At the time of this writing, the federal minimum wage is $7.25. This is the absolute minimum, and many states choose to have a minimum wage higher than this, 29 as of January 1st, 2015. Five states have no minimum wage, and two states have a minimum wage below the federal rate.
What exactly does this mean?
That means that any business, minus those seven, are forced to pay their employees at least the federal or their state’s minimum wage. This makes the lower leveled workers falsely more expensive than they’re worth.
Why is that nonsense?
It creates a gap between being unemployed and being employed.
The minimum wage is not $7.25, it’s not having a job. 1.9 million people are unemployed in the United States (not in the labor force, wanted and were available for work, and have looked for a job in the last 12 months).
I’m definitely not an economics expert, but I would put money on it that these damn near 2 million people would be willing to work for less than minimum wage to get by while continuing to actively seek a job.

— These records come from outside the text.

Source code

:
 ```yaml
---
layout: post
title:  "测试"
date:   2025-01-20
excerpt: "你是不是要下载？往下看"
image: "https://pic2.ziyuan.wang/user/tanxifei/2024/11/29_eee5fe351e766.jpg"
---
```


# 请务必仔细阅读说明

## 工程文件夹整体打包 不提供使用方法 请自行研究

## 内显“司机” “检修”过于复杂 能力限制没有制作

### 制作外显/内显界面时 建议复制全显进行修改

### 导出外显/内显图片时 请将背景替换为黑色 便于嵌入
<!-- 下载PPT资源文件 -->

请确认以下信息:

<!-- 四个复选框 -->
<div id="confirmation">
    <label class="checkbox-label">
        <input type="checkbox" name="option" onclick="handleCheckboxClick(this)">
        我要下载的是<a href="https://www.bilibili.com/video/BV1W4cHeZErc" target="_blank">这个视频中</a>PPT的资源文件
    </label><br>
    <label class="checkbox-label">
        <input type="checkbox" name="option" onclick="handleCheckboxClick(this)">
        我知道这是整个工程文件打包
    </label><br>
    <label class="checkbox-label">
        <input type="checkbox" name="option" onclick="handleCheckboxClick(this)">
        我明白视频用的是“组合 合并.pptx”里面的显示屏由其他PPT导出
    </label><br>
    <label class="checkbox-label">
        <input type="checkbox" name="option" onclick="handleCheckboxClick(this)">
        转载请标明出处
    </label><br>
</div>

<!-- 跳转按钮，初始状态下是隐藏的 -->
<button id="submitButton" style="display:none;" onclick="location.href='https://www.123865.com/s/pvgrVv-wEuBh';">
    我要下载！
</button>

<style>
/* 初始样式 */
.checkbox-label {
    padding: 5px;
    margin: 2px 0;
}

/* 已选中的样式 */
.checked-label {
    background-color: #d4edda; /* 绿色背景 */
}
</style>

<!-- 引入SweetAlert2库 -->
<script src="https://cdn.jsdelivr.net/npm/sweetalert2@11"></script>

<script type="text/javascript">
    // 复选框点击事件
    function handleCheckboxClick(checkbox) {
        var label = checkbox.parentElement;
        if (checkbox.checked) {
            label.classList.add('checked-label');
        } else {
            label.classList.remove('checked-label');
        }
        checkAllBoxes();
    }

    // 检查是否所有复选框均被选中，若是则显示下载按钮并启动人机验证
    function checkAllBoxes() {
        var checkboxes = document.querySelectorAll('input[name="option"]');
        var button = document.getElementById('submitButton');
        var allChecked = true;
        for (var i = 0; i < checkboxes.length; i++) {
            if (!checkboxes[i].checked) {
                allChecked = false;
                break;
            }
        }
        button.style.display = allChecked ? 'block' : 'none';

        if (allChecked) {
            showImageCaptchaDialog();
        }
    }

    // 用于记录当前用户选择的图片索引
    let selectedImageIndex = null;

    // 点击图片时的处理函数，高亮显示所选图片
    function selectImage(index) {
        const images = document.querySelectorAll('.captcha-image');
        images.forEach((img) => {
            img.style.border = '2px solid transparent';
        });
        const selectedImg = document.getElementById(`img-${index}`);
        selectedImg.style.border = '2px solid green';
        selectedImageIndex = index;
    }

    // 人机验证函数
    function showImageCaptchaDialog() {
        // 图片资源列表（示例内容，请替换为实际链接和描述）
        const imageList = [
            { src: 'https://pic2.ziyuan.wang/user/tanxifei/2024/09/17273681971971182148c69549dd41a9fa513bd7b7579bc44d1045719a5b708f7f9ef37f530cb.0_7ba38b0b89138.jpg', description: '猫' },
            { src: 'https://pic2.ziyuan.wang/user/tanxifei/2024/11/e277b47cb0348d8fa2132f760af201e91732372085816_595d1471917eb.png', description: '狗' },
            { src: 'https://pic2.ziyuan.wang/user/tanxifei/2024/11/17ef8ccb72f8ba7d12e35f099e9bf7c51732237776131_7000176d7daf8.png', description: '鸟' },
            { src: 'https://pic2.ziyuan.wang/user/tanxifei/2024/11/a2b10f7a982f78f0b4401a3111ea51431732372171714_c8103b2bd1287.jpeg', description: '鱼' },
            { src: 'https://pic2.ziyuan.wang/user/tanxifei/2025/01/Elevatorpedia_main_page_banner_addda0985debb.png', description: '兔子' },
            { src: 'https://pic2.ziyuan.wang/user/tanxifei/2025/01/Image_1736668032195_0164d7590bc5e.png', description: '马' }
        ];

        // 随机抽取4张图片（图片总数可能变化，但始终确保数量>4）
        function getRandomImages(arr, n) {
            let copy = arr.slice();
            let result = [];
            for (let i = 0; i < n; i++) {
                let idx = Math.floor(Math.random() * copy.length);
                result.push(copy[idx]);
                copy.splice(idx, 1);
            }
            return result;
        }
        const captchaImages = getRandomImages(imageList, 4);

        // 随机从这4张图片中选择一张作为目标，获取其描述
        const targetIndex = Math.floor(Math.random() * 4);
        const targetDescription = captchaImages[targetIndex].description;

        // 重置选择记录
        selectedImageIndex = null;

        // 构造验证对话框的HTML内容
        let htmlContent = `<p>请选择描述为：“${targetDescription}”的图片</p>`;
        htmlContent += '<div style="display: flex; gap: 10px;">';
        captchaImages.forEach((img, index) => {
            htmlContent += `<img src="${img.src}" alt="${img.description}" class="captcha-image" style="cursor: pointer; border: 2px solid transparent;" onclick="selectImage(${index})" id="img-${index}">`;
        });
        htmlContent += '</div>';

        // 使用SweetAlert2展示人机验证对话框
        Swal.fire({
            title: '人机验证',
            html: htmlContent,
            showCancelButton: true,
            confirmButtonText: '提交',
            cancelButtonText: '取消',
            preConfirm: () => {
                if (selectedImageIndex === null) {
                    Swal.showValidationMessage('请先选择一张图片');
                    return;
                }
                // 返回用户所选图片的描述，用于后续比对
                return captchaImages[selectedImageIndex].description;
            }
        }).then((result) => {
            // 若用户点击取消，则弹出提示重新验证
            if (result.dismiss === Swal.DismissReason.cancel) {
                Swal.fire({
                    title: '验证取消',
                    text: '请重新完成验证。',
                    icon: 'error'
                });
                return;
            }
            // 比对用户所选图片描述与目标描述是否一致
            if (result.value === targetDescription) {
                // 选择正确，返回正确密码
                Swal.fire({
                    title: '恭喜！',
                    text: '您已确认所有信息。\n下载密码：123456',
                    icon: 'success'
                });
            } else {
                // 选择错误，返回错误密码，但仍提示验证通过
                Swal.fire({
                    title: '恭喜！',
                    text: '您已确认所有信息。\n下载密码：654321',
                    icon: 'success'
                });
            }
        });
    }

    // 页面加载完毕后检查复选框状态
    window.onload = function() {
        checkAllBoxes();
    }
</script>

Outsourcing is more inexpensive than hiring locally.
Say I have a job that needs to be filled for a business I run. That job requires next to no skills, minus very basic copy and paste skills. It only takes roughly two hours a day, so I don’t need a full-time employee.
I have two choices.
- I can hire a local student or whatnot part time a few hours a week and pay them the minimum wage, allocate a workspace for them or have them install monitoring software to ensure they’re working.
- I can outsource that job to a virtual assistant in the Philippines and pay her roughly $3 an hour. Before anyone claims that that is taking advantage of that person, it’s really not. They have a much lower cost of living. To put it into perspective, a pack of cigarettes costs around $1.15USD in the Philippines, and anywhere from $4.50 to $10+ in the US.
I’ve actually had this “dilemma” a few months ago, although it really was a no-brainer. I needed someone to do some copy and pasting for my eBooks and offered the job to a girl I know. Even though I knew I could have gotten the work done for cheaper, the offer was still on the table.
Of course, she took too long to let me know if she was in or not, so I hopped on UpWork (oDesk at the time) and found someone who did it at an incredibly inexpensive rate. It was definitely worth it, spending $40 a week and making $400 from that.
How can I get a job with no skills?
The minimum wage discourages employers from hiring low-skilled workers. Then how do those workers gain skills to become medium and higher skilled workers? They are not being given the opportunity.
Unless you call it an internship.
Because then you can pay 0 dollars an hour, which is perfectly legal. Seems legitimate.
Face it, a lot of things that need to be done aren’t worth being done for the minimum wage. After the skills are gained, the job can be done faster, for more money, and more work can be done in the same amount of time.
Gaining skills
The very first time I detailed my car, it took me roughly four hours to wash, clay bar, polish, and wax. Let’s say I would have done it for $10 per hour, if it would have been someone else’s car.
The second time it took me a lot less time, and after a few weekends of detailing I could get it down to around an hour.
The first time I washed it, I would have made $40 for doing my car.
If I would have kept that rate, sure I could have done three or four cars in that same time, and made $40. But why would I keep the same rate if I had gained the skills and speed?
I wouldn’t. That would be stupid.
So gain some skills
It sucks getting your first job. It’s usually some mundane bullshit you don’t care about doing anyways, so you go through the motions. Luckily, you gain skills that can be used to give yourself leverage for your next job, repeat til forever.
Or just stay at the bottom and suck it up.